What DPI should I scan at for OCR?

300 DPI is the standard recommendation. 200 DPI works for clean printed text. 400-600 DPI helps with small fonts or degraded documents. Higher than 600 DPI rarely improves accuracy.

Can OCR read handwriting?

Modern OCR can read neat handwriting with 60-80% accuracy. Cursive and messy handwriting remains challenging. Specialized handwriting recognition (ICR) tools perform better than general OCR.

Is Tesseract OCR good enough?

Tesseract 5 achieves 95-99% accuracy on clean printed text. For degraded documents, complex layouts, or handwriting, commercial engines like ABBYY or Google Vision API perform better.

How do I OCR a PDF in bulk?

Use ocrmypdf for batch processing: find . -name '*.pdf' -exec ocrmypdf {} {}.ocr.pdf. It handles multi-page PDFs, skips already-OCR'd pages, and produces PDF/A output.

PDF OCR: Extract Text from Scanned Documents

Q: What is a searchable PDF?

A searchable PDF has an invisible text layer behind the scanned image. You see the original scan but can select, copy, and search the OCR-extracted text.

March 31, 2026 · 12 min read

Table of Contents

What Is OCR?
How OCR Works
Accuracy Factors That Matter
OCR Engines Compared
Tesseract CLI Guide
ocrmypdf: The Best CLI Tool
Practical OCR Workflow
Accuracy by Document Type
Troubleshooting Common Issues
Batch Processing Multiple PDFs
Frequently Asked Questions
Related Articles

What Is OCR?

OCR (Optical Character Recognition) converts images of text into machine-readable text. When you scan a paper document to PDF, the result is essentially a collection of images — you can see the text but cannot select, search, or copy it. OCR analyzes these images and extracts the text content.

A "searchable PDF" has an invisible text layer positioned behind the scanned image. You see the original scan, but you can press Ctrl+F to search, select text to copy, and screen readers can read the content aloud for accessibility. This makes scanned documents as functional as native digital PDFs.

OCR technology has evolved dramatically over the past decade. Early systems relied on template matching and required clean, high-quality scans. Modern OCR engines use deep learning neural networks that can handle degraded documents, multiple languages, and complex layouts with remarkable accuracy.

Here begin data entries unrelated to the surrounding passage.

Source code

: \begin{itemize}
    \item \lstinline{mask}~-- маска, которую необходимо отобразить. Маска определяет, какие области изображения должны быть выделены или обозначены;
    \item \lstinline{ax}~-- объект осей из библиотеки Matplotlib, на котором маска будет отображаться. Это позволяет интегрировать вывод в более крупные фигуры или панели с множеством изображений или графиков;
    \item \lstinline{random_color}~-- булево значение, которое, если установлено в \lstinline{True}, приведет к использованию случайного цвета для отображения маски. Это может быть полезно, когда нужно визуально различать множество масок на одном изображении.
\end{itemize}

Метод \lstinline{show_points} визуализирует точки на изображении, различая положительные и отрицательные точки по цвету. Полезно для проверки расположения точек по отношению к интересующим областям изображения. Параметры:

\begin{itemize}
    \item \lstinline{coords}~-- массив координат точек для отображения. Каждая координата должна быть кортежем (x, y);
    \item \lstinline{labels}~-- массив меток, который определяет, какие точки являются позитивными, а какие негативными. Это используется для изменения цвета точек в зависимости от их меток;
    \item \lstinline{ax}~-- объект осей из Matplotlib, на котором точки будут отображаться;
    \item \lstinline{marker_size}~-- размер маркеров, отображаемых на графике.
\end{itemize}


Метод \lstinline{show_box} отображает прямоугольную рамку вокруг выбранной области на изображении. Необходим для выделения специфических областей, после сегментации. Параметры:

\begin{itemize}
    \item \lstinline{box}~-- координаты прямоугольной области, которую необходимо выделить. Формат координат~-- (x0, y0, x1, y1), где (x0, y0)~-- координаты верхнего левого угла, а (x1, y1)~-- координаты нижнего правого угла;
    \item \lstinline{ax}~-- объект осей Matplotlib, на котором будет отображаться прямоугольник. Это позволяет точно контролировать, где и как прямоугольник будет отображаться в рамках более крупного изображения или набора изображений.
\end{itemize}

The most common use cases for OCR include:

Digitizing paper archives and historical documents
Making scanned contracts and legal documents searchable
Extracting data from invoices and receipts for accounting
Converting printed books and articles to editable text
Enabling accessibility for visually impaired users
Creating searchable repositories of technical documentation

Try our PDF OCR tool to make your scanned PDFs searchable in seconds. For documents that need additional processing, check out our PDF compressor to reduce file sizes after OCR.

How OCR Works

Modern OCR engines process documents through a sophisticated pipeline of image analysis and text recognition. Understanding this process helps you optimize your scans for better results.

Image Preprocessing

Before any text recognition happens, the OCR engine prepares the image:

Deskewing — Detects and corrects rotation. Even a 2-degree tilt can reduce accuracy by 10-15%. The engine analyzes text baselines and straightens the image.
Denoising — Removes speckles, dust spots, and scanner artifacts. This is critical for older documents or low-quality scans.
Binarization — Converts grayscale or color images to pure black and white. Adaptive thresholding handles uneven lighting and shadows.
Contrast enhancement — Sharpens faded text and improves the distinction between text and background.
Border removal — Crops out margins and non-text areas to focus processing on actual content.

Layout Analysis

The engine must understand document structure before reading text:

Detecting text regions versus images, diagrams, and white space
Identifying columns and determining reading order (left-to-right, top-to-bottom)
Recognizing tables, headers, footers, and page numbers
Separating paragraphs and maintaining logical document flow

Layout analysis is where many OCR systems struggle with complex documents. A two-column academic paper with footnotes and embedded figures requires sophisticated analysis to maintain correct reading order.

Character Segmentation

The engine isolates individual characters or words for recognition. This step handles:

Separating touching or overlapping characters
Identifying character boundaries in cursive or connected scripts
Handling variable spacing and kerning
Detecting and preserving special characters and symbols

Character Recognition

This is where the actual text extraction happens. Modern engines use LSTM (Long Short-Term Memory) neural networks trained on millions of character samples. The network analyzes character shapes, context, and patterns to identify each letter, number, or symbol.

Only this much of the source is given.